-- Records to use follows --

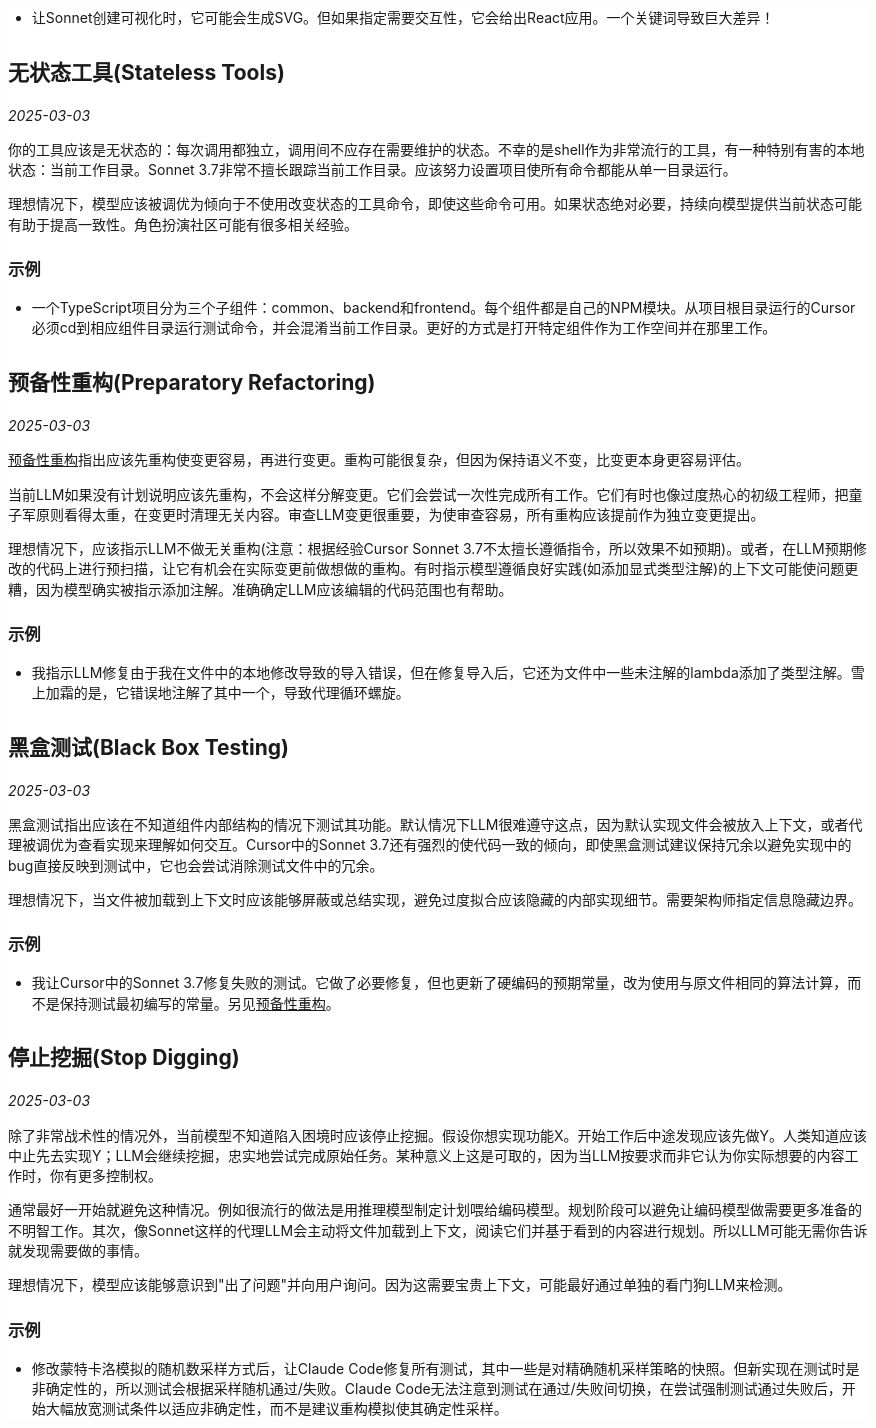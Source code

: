 - 让Sonnet创建可视化时，它可能会生成SVG。但如果指定需要交互性，它会给出React应用。一个关键词导致巨大差异！

## 无状态工具(Stateless Tools)

_2025-03-03_

你的工具应该是无状态的：每次调用都独立，调用间不应存在需要维护的状态。不幸的是shell作为非常流行的工具，有一种特别有害的本地状态：当前工作目录。Sonnet 3.7非常不擅长跟踪当前工作目录。应该努力设置项目使所有命令都能从单一目录运行。

理想情况下，模型应该被调优为倾向于不使用改变状态的工具命令，即使这些命令可用。如果状态绝对必要，持续向模型提供当前状态可能有助于提高一致性。角色扮演社区可能有很多相关经验。

### 示例

- 一个TypeScript项目分为三个子组件：common、backend和frontend。每个组件都是自己的NPM模块。从项目根目录运行的Cursor必须cd到相应组件目录运行测试命令，并会混淆当前工作目录。更好的方式是打开特定组件作为工作空间并在那里工作。

## 预备性重构(Preparatory Refactoring)

_2025-03-03_

[预备性重构](https://martinfowler.com/articles/preparatory-refactoring-example.html)指出应该先重构使变更容易，再进行变更。重构可能很复杂，但因为保持语义不变，比变更本身更容易评估。

当前LLM如果没有计划说明应该先重构，不会这样分解变更。它们会尝试一次性完成所有工作。它们有时也像过度热心的初级工程师，把童子军原则看得太重，在变更时清理无关内容。审查LLM变更很重要，为使审查容易，所有重构应该提前作为独立变更提出。

理想情况下，应该指示LLM不做无关重构(注意：根据经验Cursor Sonnet 3.7不太擅长遵循指令，所以效果不如预期)。或者，在LLM预期修改的代码上进行预扫描，让它有机会在实际变更前做想做的重构。有时指示模型遵循良好实践(如添加显式类型注解)的上下文可能使问题更糟，因为模型确实被指示添加注解。准确确定LLM应该编辑的代码范围也有帮助。

### 示例

- 我指示LLM修复由于我在文件中的本地修改导致的导入错误，但在修复导入后，它还为文件中一些未注解的lambda添加了类型注解。雪上加霜的是，它错误地注解了其中一个，导致代理循环螺旋。

## 黑盒测试(Black Box Testing)

_2025-03-03_

黑盒测试指出应该在不知道组件内部结构的情况下测试其功能。默认情况下LLM很难遵守这点，因为默认实现文件会被放入上下文，或者代理被调优为查看实现来理解如何交互。Cursor中的Sonnet 3.7还有强烈的使代码一致的倾向，即使黑盒测试建议保持冗余以避免实现中的bug直接反映到测试中，它也会尝试消除测试文件中的冗余。

理想情况下，当文件被加载到上下文时应该能够屏蔽或总结实现，避免过度拟合应该隐藏的内部实现细节。需要架构师指定信息隐藏边界。

### 示例

- 我让Cursor中的Sonnet 3.7修复失败的测试。它做了必要修复，但也更新了硬编码的预期常量，改为使用与原文件相同的算法计算，而不是保持测试最初编写的常量。另见[预备性重构](https://ezyang.github.io/ai-blindspots/preparatory-refactoring/)。

## 停止挖掘(Stop Digging)

_2025-03-03_

除了非常战术性的情况外，当前模型不知道陷入困境时应该停止挖掘。假设你想实现功能X。开始工作后中途发现应该先做Y。人类知道应该中止先去实现Y；LLM会继续挖掘，忠实地尝试完成原始任务。某种意义上这是可取的，因为当LLM按要求而非它认为你实际想要的内容工作时，你有更多控制权。

通常最好一开始就避免这种情况。例如很流行的做法是用推理模型制定计划喂给编码模型。规划阶段可以避免让编码模型做需要更多准备的不明智工作。其次，像Sonnet这样的代理LLM会主动将文件加载到上下文，阅读它们并基于看到的内容进行规划。所以LLM可能无需你告诉就发现需要做的事情。

理想情况下，模型应该能够意识到"出了问题"并向用户询问。因为这需要宝贵上下文，可能最好通过单独的看门狗LLM来检测。

### 示例

- 修改蒙特卡洛模拟的随机数采样方式后，让Claude Code修复所有测试，其中一些是对精确随机采样策略的快照。但新实现在测试时是非确定性的，所以测试会根据采样随机通过/失败。Claude Code无法注意到测试在通过/失败间切换，在尝试强制测试通过失败后，开始大幅放宽测试条件以适应非确定性，而不是建议重构模拟使其确定性采样。 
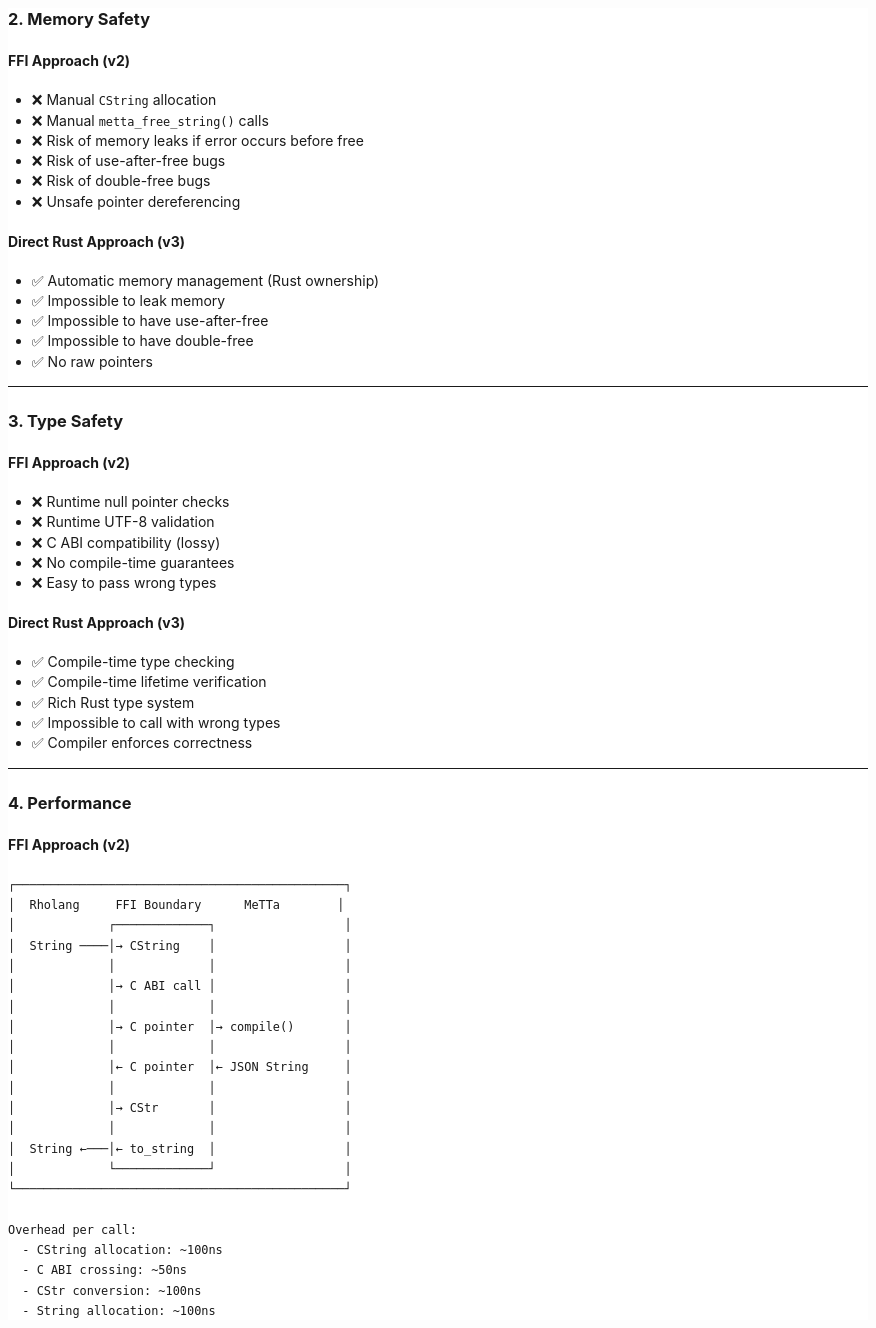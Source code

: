 ### 2. Memory Safety

#### FFI Approach (v2)
- ❌ Manual `CString` allocation
- ❌ Manual `metta_free_string()` calls
- ❌ Risk of memory leaks if error occurs before free
- ❌ Risk of use-after-free bugs
- ❌ Risk of double-free bugs
- ❌ Unsafe pointer dereferencing

#### Direct Rust Approach (v3)
- ✅ Automatic memory management (Rust ownership)
- ✅ Impossible to leak memory
- ✅ Impossible to have use-after-free
- ✅ Impossible to have double-free
- ✅ No raw pointers

---

### 3. Type Safety

#### FFI Approach (v2)
- ❌ Runtime null pointer checks
- ❌ Runtime UTF-8 validation
- ❌ C ABI compatibility (lossy)
- ❌ No compile-time guarantees
- ❌ Easy to pass wrong types

#### Direct Rust Approach (v3)
- ✅ Compile-time type checking
- ✅ Compile-time lifetime verification
- ✅ Rich Rust type system
- ✅ Impossible to call with wrong types
- ✅ Compiler enforces correctness

---

### 4. Performance

#### FFI Approach (v2)

```
┌──────────────────────────────────────────────┐
│  Rholang     FFI Boundary      MeTTa        │
│             ┌─────────────┐                  │
│  String ────│→ CString    │                  │
│             │             │                  │
│             │→ C ABI call │                  │
│             │             │                  │
│             │→ C pointer  │→ compile()       │
│             │             │                  │
│             │← C pointer  │← JSON String     │
│             │             │                  │
│             │→ CStr       │                  │
│             │             │                  │
│  String ←───│← to_string  │                  │
│             └─────────────┘                  │
└──────────────────────────────────────────────┘

Overhead per call:
  - CString allocation: ~100ns
  - C ABI crossing: ~50ns
  - CStr conversion: ~100ns
  - String allocation: ~100ns
```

-- Records to use concluded --

• Task description: Within the records above, find every line holding the word "Runtime" and give the total as a bare number.

• Completed task: 2